Domingo 15 del Tiempo Ordinario - Ciclo C
PRIMERA LECTURA
El mandamiento está muy cerca de ti, para que lo cumplas
Lectura del libro del Deuteronomio 30,10-14
Moisés habló al pueblo, diciendo: «Escucha la voz del Señor, tu Dios, guardando sus preceptos y mandatos, lo que
está escrito en el código de esta ley; conviértete al Señor, tu Dios, con todo el corazón y con toda el alma. Porque el
precepto que yo te mando hoy no es cosa que te exceda, ni inalcanzable; no está en el cielo, no vale decir: “¿Quién
de nosotros subirá al cielo y nos lo traerá y nos lo proclamará, para que lo cumplamos?”; ni está más allá del mar, no
vale decir: “¿Quién de nosotros cruzará el mar y nos lo traerá y nos lo proclamará, para que lo cumplamos?” El
mandamiento está muy cerca de ti: en tu corazón y en tu boca. Cúmplelo.»

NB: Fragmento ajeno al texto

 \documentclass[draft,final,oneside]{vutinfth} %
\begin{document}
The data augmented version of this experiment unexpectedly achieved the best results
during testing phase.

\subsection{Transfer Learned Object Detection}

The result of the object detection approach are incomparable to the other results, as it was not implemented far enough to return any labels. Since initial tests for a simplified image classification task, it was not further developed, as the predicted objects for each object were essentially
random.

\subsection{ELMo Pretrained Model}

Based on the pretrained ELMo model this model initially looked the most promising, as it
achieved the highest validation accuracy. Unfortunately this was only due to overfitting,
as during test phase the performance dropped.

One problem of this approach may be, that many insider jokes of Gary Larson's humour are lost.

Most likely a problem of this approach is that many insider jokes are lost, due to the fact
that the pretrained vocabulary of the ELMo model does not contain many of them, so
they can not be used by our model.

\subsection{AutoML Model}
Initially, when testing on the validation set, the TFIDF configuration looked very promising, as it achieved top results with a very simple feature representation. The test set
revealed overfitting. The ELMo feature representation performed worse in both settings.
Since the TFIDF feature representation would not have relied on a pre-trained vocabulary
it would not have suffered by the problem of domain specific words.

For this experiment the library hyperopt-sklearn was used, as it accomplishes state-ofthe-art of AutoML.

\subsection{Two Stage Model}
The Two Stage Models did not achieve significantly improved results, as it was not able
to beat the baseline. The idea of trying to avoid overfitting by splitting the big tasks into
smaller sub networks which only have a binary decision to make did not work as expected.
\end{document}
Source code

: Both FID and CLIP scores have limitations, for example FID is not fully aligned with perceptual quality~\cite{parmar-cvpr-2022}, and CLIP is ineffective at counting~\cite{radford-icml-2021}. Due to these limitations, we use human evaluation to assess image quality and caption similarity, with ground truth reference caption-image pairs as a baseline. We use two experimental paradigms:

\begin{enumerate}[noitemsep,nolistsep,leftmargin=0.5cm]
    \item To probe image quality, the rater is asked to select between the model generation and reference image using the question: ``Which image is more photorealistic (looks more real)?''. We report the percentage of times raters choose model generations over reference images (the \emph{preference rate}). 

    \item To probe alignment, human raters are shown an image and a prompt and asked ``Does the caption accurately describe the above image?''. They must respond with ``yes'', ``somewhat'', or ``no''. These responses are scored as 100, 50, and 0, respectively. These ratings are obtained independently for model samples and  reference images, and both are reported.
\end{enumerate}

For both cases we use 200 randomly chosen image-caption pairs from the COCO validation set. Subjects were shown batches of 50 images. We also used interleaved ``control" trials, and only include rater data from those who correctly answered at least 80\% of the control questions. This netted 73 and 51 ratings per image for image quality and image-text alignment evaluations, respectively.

Salmo 68,14.17.30-31.33-34.36ab.37 R/. Humildes, buscad al Señor, y revivirá vuestro corazón
SEGUNDA LECTURA
Todo fue creado por él y para él
Lectura de la carta del apóstol san Pablo a los Colosenses 1,15-20
Cristo Jesús es imagen de Dios invisible, primogénito de toda criatura; porque por medio de él fueron creadas todas
las cosas: celestes y terrestres, visibles e invisibles, Tronos, Dominaciones, Principados, Potestades; todo fue creado
por él y para él. Él es anterior a todo, y todo se mantiene en él. Él es también la cabeza del cuerpo: de la Iglesia. Él
es el principio, el primogénito de entre los muertos, y así es el primero en todo. Porque en él quiso Dios que
residiera toda la plenitud. Y por él quiso reconciliar consigo todos los seres: los del cielo y los de la tierra, haciendo
la paz por la sangre de su cruz.
EVANGELIO
¿Quién es mi prójimo?
Lectura del santo evangelio según san Lucas 10,25-37
En aquel tiempo, se presentó un maestro de la Ley y le preguntó a Jesús para ponerlo a prueba: «Maestro, ¿qué
tengo que hacer para heredar la vida eterna?» Él le dijo: «¿Qué está escrito en la Ley? ¿Qué lees en ella?» Él
contestó: «Amarás al Señor, tu Dios, con todo tu corazón y con toda tu alma y con todas tus fuerzas y con todo tu
ser. Y al prójimo como a ti mismo.» Él le dijo: «Bien dicho. Haz esto y tendrás la vida.» Pero el maestro de la Ley,
queriendo justificarse, preguntó a Jesús: «¿Y quién es mi prójimo?» Jesús dijo: «Un hombre bajaba de Jerusalén a
Jericó, cayó en manos de unos bandidos, que lo desnudaron, lo molieron a palos y se marcharon, dejándolo medio
muerto. Por casualidad, un sacerdote bajaba por aquel camino y, al verlo, dio un rodeo y pasó de largo. Y lo mismo
hizo un levita que llegó a aquel sitio: al verlo dio un rodeo y pasó de largo. Pero un samaritano que iba de viaje,
llegó a donde estaba él, y, al verlo, le dio lástima, se le acercó, le vendó las heridas, echándoles aceite y vino, y,
montándolo en su propia cabalgadura, lo llevó a una posada y lo cuidó. Al día siguiente, sacó dos denarios y,
dándoselos al posadero, le dijo: “Cuida de él, y lo que gastes de más yo te lo pagaré a la vuelta.” ¿Cuál de estos tres
te parece que se portó como prójimo del que cayó en manos de los bandidos?» Él contestó: «El que practicó la
misericordia con él.» Díjole Jesús: «Anda, haz tú lo mismo.»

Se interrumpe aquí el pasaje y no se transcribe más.